La igualdad extrema se rompió en la tanda de penales. España no fue mejor que Marruecos, pero tampoco peor. Fueron unos octavos reñidos, pero también mediocres. Que obligaron a estirar el reloj y a tirar a suertes para resolverlos. Quedarse el balón e intentarlo más no le sirvió de nada a la selección, espesa, plana, inofensiva. Quizás le valió para no pasarlo mal por atrás. Pero no para desnivelar una contienda que llegó sin desenlace hasta la prórroga. Y que se desanudó en los penales. Y ahí fue mejor Marruecos. Mucho. Los deberes de llegar con 1.000 tirados que ordenó Luis Enrique a sus jugadores no sirvió de nada. Los tiró fatal. Y termina Qatar en fracaso. Se acabaron los Twitch.
Si Marruecos irrumpió eufórica y crecida, gustándose de su trayecto en Qatar, España lo hizo envuelta en el enigma. Tres partidos y tres versiones diferentes, contradictorias, y, lo que es peor, descendentes. De la cara apisonadora del primer día pasó a la competitiva del segundo, para terminar mostrándose ingenua e incapaz en el cierre de la fase de grupos. Algo así como una moneda al aire que para su arrogante entrenador merecía hasta ayer un notable alto, si no sobresaliente bajo. Lo dijo en la previa, de nuevo borde, y también que el resultado, dejándose llevar por uno de los topicazos de banquillo contra los que dice combatir, le importa cero.
Así que la España imprevisible amaneció en octavos con una alineación reconocible, de vuelta al primer partido, el mejor, pero con un toque ‘made in Luis Enrique’, que nunca falta. Marcos Llorente, inédito hasta la fecha, de lateral derecho. Piernas y profundidad contra la amenaza marroquí, aunque su fuerte está en el otro costado. Y Morata otra vez al banco, el único nueve como recurso no como plan inicial. Un lateral que no es lateral, un central que no es central, un nueve que no es nueve… Regragui sí fue con los que se esperaba, su once intimidador y memorizable. Aunque el 4-3-3 fue en realidad un 4-5-1.
Lo que no cambia es la pelota, que tuvo un solo dueño. Uno porque la quiere, otro porque su renuncia es expresa y maquiavélica («lo importante no es tener el balón, sino saber qué hacer con él», había dejado como confesión inequívoca el técnico marroquí en la víspera). España asumió la posesión y Marruecos se buscó la vida a la defensiva y al contragolpe.

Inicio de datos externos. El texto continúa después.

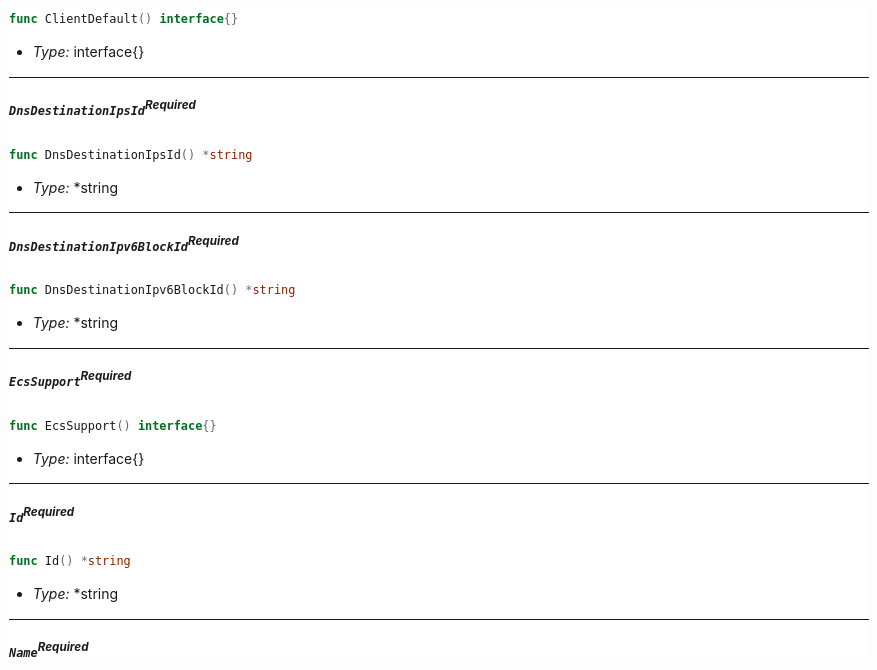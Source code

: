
 ```go
func ClientDefault() interface{}
```

- *Type:* interface{}

---

##### `DnsDestinationIpsId`<sup>Required</sup> <a name="DnsDestinationIpsId" id="@cdktf/provider-cloudflare.zeroTrustDnsLocation.ZeroTrustDnsLocation.property.dnsDestinationIpsId"></a>

```go
func DnsDestinationIpsId() *string
```

- *Type:* *string

---

##### `DnsDestinationIpv6BlockId`<sup>Required</sup> <a name="DnsDestinationIpv6BlockId" id="@cdktf/provider-cloudflare.zeroTrustDnsLocation.ZeroTrustDnsLocation.property.dnsDestinationIpv6BlockId"></a>

```go
func DnsDestinationIpv6BlockId() *string
```

- *Type:* *string

---

##### `EcsSupport`<sup>Required</sup> <a name="EcsSupport" id="@cdktf/provider-cloudflare.zeroTrustDnsLocation.ZeroTrustDnsLocation.property.ecsSupport"></a>

```go
func EcsSupport() interface{}
```

- *Type:* interface{}

---

##### `Id`<sup>Required</sup> <a name="Id" id="@cdktf/provider-cloudflare.zeroTrustDnsLocation.ZeroTrustDnsLocation.property.id"></a>

```go
func Id() *string
```

- *Type:* *string

---

##### `Name`<sup>Required</sup> <a name="Name" id="@cdktf/provider-cloudflare.zeroTrustDnsLocation.ZeroTrustDnsLocation.property.name"></a>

Y en realidad, ni uno ni otro supieron cómo darle jugo a sus ratos de pelota, ni el que la movía en horizontal ni el que lo hacía en vertical.
Marruecos fue un poco más en los uno contra uno (Boufal se hartó de torcer cinturas) y en los balones divididos. Y en la grada, donde escuchaba más a los suyos. También arriesgaba demasiado en la salida, tanto que presionar a Bono (se la jugó tanto o más que el incorregible Unai) fue la mejor fórmula de los de Luis Enrique para arañar ocasiones. Y algún desmarque de ruptura (Alba enviaba, Asensio recibía). Por dentro imposible. Las oportunidades de Marruecos llegaron por errores españoles en zonas prohibidas, pérdidas o malos despejes. Nada serio. La monotonía colapsaba a España, que nunca se creyó superior a un rival que sí actuó convencido de que era menos. Aunque sin entregarse. Con igualdad y miedo, incertidumbre en el marcador, se alcanzó el descanso.

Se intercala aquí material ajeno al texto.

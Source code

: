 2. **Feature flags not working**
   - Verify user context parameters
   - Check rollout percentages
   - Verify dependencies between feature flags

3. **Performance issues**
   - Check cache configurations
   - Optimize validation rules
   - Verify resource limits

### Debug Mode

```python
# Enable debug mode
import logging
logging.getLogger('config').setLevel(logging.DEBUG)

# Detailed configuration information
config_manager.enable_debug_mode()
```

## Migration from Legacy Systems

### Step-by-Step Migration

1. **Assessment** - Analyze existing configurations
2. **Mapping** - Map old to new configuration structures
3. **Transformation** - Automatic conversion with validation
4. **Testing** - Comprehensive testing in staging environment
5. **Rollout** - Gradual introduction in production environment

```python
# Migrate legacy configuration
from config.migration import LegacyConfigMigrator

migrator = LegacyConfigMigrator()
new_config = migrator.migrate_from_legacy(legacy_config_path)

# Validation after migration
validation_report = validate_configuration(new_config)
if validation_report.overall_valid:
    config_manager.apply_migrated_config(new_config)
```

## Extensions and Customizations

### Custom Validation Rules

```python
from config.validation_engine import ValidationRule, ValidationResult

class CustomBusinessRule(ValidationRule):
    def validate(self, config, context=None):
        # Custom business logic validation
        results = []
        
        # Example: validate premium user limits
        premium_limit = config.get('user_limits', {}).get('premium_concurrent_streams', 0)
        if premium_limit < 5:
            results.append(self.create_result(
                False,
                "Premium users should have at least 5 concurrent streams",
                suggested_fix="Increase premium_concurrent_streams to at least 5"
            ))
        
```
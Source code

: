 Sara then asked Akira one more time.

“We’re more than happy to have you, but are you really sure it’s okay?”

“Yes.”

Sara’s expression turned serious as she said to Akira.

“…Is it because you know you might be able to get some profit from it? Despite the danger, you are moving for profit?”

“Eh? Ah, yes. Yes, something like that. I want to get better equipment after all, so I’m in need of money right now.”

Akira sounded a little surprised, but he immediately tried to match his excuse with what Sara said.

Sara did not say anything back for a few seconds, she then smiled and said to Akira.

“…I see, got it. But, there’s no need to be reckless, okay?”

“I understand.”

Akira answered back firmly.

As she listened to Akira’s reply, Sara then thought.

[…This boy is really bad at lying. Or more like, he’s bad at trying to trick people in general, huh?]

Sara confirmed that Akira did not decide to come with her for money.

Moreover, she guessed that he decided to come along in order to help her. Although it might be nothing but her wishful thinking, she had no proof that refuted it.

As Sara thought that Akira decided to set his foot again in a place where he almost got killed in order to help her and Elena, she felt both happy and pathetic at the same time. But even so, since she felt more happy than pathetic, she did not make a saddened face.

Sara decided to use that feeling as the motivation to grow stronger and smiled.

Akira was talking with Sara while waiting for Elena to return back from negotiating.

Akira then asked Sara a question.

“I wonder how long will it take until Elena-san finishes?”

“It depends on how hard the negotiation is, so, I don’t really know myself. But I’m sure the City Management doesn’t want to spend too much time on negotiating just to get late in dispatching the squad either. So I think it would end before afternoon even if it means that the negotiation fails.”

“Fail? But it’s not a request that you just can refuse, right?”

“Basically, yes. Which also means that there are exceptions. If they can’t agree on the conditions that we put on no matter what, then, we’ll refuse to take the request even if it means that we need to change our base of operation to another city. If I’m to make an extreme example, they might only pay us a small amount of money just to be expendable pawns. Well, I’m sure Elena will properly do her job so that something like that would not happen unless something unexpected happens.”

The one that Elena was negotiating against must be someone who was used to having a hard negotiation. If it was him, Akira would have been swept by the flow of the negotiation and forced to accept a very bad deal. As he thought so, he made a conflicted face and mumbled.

La segunda parte insistió en el cuadro. España sin luces ni velocidad para abrir un montaje defensivo muy poblado y Marruecos sin facultades para arañar con recorridos más esporádicos y también más largos. No había respuestas colectivas ni tampoco destellos individuales. Rodri, majestuoso e inteligente atrás, y los pases de Alba es lo que más se parecía a eso. Por el adversario, los arabescos de Boufal. Nadie sufría; nadie hacía sufrir.
Así que España le llevaba la contraria a su axioma. Ni era capaz de ganar a cualquiera ni tampoco de perder contra cualquiera. La reunión pedía cambios, que alguien se animara a alterar el guion. Lo intentó Luis Enrique vencida la hora de juego con Soler y Morata. La carta del nueve. De uno que fue creciendo en Doha a gol por partido. Regragui lo probó soltando sobre el césped a un regateador patológico, Agbe, aunque retirando a su mejor jugador hasta entonces, Boufal. Más intención y mucha más iniciativa de España, pero también más impotencia. No encontraba grietas en el rival, dominaba otra vez para nada.

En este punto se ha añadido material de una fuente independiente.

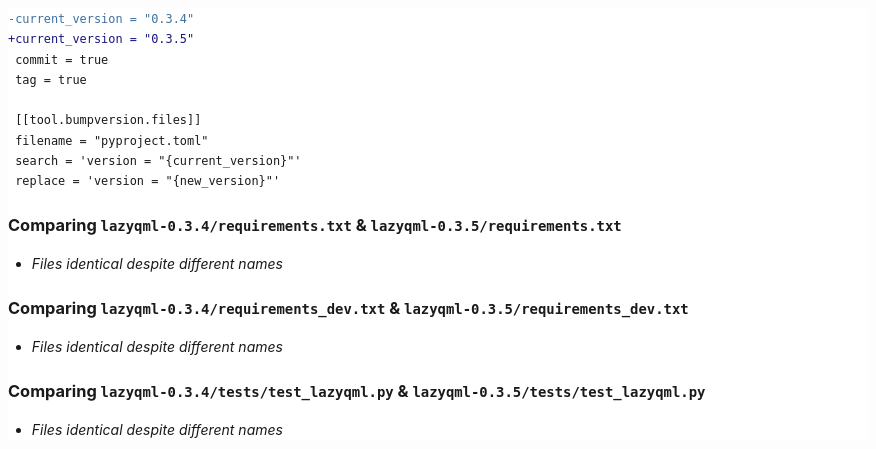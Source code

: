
 ```diff
-current_version = "0.3.4"
+current_version = "0.3.5"
 commit = true
 tag = true
 
 [[tool.bumpversion.files]]
 filename = "pyproject.toml"
 search = 'version = "{current_version}"'
 replace = 'version = "{new_version}"'
```

### Comparing `lazyqml-0.3.4/requirements.txt` & `lazyqml-0.3.5/requirements.txt`

 * *Files identical despite different names*

### Comparing `lazyqml-0.3.4/requirements_dev.txt` & `lazyqml-0.3.5/requirements_dev.txt`

 * *Files identical despite different names*

### Comparing `lazyqml-0.3.4/tests/test_lazyqml.py` & `lazyqml-0.3.5/tests/test_lazyqml.py`

 * *Files identical despite different names*

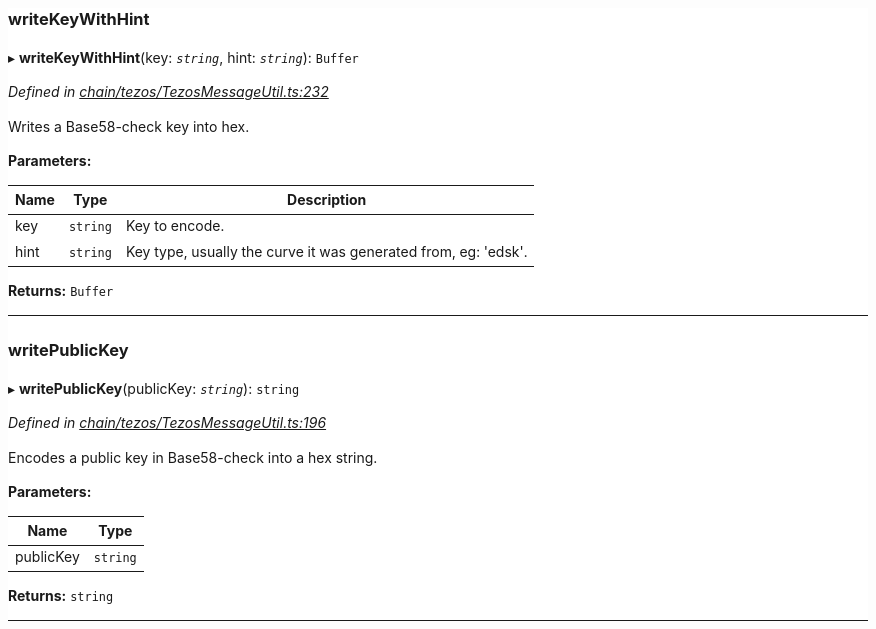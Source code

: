 ###  writeKeyWithHint

▸ **writeKeyWithHint**(key: *`string`*, hint: *`string`*): `Buffer`

*Defined in [chain/tezos/TezosMessageUtil.ts:232](https://github.com/Cryptonomic/ConseilJS/blob/6ee1a2c/src/chain/tezos/TezosMessageUtil.ts#L232)*

Writes a Base58-check key into hex.

**Parameters:**

| Name | Type | Description |
| ------ | ------ | ------ |
| key | `string` |  Key to encode. |
| hint | `string` |  Key type, usually the curve it was generated from, eg: 'edsk'. |

**Returns:** `Buffer`

___
<a id="writepublickey"></a>

###  writePublicKey

▸ **writePublicKey**(publicKey: *`string`*): `string`

*Defined in [chain/tezos/TezosMessageUtil.ts:196](https://github.com/Cryptonomic/ConseilJS/blob/6ee1a2c/src/chain/tezos/TezosMessageUtil.ts#L196)*

Encodes a public key in Base58-check into a hex string.

**Parameters:**

| Name | Type |
| ------ | ------ |
| publicKey | `string` |

**Returns:** `string`

___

Hasta que salió Nico Williams, con poco tiempo por delante, y ahí sí insinuó que su desequilibrio hacía daño al rival. También Marruecos estiró su afamada banda derecha y el final amagó con volverse un ida y vuelta. Simulacro hasta tocar la prórroga, que tampoco corrigió el marcador, pero en la que la que más lo buscó también fue España (aunque la más clara la tuvo Cheddira y la salvó Unai; y Sarabia en el tiro al palo final). Los cuartos finalmente se lo jugaron a cara o cruz. Y los penales dijeron que se clasificó Marruecos. España los tiró fatal.